**TASK GOAL**
Pull each line holding the word "under" from the data.

**THE INPUT**
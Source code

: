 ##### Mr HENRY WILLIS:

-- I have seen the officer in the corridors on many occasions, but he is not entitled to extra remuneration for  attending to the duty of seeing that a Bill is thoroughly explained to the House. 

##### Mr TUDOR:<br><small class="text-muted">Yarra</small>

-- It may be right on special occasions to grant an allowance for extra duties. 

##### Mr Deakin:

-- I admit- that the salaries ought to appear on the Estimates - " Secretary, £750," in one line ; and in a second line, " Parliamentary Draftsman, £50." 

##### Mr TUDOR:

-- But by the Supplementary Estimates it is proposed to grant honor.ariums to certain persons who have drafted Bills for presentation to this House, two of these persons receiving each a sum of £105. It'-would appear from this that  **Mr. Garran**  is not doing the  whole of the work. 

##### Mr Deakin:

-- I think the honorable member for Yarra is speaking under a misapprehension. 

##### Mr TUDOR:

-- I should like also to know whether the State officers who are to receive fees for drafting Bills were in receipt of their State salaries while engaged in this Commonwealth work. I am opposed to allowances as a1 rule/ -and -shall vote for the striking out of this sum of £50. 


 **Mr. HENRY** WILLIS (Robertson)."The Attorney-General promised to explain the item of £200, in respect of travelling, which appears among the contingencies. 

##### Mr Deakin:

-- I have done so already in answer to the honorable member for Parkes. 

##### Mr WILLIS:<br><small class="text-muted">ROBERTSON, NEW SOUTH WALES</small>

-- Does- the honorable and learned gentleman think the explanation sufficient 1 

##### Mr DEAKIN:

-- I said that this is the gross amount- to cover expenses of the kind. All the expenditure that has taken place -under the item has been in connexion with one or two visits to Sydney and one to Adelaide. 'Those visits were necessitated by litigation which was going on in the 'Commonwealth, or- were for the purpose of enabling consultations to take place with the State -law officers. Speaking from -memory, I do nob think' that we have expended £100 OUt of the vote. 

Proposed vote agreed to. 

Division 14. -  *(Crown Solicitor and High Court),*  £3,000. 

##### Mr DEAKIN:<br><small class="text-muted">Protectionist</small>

**ANSWER TO THIS TASK**
-- I think the honorable member for Yarra is speaking under a misapprehension. 
-- I said that this is the gross amount- to cover expenses of the kind. All the expenditure that has taken place -under the item has been in connexion with one or two visits to Sydney and one to Adelaide. 'Those visits were necessitated by litigation which was going on in the 'Commonwealth, or- were for the purpose of enabling consultations to take place with the State -law officers. Speaking from -memory, I do nob think' that we have expended £100 OUt of the vote. 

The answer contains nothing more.